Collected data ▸
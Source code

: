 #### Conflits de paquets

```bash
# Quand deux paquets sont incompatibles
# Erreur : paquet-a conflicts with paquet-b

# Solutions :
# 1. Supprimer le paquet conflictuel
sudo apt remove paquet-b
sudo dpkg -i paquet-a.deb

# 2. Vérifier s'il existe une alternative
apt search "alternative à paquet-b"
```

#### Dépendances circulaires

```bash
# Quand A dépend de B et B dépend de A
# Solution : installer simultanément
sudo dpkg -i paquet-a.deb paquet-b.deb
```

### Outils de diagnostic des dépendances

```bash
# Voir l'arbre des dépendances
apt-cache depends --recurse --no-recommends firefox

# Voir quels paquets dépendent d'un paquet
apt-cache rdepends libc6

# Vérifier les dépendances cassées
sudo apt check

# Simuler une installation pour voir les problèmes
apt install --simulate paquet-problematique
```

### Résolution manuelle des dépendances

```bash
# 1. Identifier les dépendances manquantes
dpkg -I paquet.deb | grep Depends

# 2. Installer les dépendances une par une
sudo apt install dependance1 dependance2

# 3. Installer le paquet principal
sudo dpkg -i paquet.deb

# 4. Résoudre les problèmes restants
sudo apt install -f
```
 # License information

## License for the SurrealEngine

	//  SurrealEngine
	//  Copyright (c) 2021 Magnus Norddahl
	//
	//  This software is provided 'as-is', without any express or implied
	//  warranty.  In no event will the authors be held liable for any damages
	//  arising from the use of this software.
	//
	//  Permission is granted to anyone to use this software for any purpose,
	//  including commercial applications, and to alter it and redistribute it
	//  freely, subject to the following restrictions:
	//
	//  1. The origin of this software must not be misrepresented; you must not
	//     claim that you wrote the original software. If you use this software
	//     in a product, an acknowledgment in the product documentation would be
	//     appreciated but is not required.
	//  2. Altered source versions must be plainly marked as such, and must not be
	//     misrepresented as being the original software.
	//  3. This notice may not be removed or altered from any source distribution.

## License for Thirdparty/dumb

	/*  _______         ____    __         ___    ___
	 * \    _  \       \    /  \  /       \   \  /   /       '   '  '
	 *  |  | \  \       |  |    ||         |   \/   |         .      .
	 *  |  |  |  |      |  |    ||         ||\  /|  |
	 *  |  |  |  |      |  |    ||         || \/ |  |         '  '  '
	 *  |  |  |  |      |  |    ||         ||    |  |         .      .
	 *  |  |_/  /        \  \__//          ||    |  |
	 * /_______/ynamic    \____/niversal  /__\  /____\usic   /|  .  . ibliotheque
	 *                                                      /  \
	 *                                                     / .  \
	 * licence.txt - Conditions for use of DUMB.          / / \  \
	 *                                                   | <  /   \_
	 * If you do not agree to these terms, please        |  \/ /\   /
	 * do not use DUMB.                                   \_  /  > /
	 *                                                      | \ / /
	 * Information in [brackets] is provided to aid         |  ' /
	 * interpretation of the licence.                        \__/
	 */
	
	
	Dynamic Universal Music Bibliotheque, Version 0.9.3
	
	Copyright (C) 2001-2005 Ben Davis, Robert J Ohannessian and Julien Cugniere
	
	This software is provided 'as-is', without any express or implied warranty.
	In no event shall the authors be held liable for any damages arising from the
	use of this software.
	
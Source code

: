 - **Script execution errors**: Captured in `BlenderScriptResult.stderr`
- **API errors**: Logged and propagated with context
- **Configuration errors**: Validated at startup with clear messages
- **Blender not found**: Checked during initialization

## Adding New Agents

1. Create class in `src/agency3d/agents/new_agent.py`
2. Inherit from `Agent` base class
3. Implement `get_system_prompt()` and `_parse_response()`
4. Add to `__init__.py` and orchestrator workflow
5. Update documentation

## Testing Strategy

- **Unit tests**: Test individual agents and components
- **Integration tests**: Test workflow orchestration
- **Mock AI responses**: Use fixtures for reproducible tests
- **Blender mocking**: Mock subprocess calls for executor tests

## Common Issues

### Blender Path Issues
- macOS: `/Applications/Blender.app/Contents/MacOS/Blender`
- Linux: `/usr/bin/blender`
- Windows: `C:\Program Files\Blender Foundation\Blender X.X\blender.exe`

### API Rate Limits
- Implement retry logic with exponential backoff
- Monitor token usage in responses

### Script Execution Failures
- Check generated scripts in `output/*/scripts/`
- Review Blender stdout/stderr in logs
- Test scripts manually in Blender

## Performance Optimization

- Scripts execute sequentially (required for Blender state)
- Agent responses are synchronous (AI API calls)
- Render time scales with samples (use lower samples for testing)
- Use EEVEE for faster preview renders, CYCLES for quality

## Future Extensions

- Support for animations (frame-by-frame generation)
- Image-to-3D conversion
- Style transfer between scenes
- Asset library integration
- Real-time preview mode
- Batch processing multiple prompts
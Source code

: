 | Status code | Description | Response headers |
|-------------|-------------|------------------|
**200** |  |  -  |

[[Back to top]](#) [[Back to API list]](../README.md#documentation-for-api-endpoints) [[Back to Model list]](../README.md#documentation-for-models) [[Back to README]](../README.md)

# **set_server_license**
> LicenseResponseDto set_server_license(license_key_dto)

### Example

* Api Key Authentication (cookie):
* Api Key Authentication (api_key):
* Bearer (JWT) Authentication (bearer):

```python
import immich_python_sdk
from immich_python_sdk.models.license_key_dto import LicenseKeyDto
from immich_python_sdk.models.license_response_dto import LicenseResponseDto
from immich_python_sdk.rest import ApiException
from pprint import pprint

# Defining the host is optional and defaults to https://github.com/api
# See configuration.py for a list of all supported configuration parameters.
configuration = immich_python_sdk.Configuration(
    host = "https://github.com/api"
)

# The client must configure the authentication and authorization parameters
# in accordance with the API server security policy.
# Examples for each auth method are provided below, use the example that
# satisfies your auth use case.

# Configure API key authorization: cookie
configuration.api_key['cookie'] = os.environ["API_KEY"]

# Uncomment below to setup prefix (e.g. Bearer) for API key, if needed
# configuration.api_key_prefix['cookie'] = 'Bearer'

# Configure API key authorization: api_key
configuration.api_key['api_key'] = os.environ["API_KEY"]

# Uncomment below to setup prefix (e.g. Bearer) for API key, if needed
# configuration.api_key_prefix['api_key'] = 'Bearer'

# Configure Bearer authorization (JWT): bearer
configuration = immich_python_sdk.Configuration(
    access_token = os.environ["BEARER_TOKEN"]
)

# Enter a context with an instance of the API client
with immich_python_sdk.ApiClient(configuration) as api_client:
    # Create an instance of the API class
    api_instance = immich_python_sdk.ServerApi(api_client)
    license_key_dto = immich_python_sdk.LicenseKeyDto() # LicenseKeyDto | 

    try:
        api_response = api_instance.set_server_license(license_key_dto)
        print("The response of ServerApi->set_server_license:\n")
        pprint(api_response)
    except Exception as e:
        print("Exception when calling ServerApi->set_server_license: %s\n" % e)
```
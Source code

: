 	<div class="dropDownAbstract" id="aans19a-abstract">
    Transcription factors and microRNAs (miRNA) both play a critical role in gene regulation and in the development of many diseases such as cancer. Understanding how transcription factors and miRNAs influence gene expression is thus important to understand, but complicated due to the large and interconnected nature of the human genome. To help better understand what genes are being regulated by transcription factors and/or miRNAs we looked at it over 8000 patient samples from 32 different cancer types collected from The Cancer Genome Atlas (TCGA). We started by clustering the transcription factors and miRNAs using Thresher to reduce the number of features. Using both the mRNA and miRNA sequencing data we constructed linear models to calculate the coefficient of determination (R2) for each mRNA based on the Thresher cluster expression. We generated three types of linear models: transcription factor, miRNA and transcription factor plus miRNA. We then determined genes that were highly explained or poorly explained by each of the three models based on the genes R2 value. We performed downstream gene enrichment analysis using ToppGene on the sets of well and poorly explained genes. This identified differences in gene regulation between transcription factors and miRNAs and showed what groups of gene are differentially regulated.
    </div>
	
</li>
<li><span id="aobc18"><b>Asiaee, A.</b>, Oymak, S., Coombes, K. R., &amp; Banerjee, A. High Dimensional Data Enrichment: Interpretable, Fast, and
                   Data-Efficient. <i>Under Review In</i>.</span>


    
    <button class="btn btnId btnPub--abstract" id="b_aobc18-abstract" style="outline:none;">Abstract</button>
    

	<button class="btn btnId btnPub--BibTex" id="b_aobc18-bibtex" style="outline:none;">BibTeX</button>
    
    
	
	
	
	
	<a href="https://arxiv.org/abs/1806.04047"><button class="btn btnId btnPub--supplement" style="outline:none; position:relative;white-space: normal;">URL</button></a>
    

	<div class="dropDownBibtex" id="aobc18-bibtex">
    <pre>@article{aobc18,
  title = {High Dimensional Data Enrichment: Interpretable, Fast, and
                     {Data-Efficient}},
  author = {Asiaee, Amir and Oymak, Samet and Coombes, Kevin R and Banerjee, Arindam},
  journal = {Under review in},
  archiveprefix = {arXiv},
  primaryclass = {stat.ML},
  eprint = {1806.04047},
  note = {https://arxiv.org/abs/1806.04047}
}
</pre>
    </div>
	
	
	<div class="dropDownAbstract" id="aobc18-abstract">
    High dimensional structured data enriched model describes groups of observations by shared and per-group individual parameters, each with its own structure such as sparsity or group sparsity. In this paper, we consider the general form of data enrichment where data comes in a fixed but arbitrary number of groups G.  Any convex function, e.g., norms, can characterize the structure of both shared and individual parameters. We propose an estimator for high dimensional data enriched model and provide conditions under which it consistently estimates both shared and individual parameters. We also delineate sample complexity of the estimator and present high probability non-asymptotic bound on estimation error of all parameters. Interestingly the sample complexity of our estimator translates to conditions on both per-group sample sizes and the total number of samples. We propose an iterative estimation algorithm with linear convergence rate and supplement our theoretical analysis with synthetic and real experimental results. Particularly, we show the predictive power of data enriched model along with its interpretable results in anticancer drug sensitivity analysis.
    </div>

PROMPT ▸ Every line of the data that includes the word "Oymak" should be copied.

WRITTEN ANSWER ▸
<li><span id="aobc18"><b>Asiaee, A.</b>, Oymak, S., Coombes, K. R., &amp; Banerjee, A. High Dimensional Data Enrichment: Interpretable, Fast, and
  author = {Asiaee, Amir and Oymak, Samet and Coombes, Kevin R and Banerjee, Arindam},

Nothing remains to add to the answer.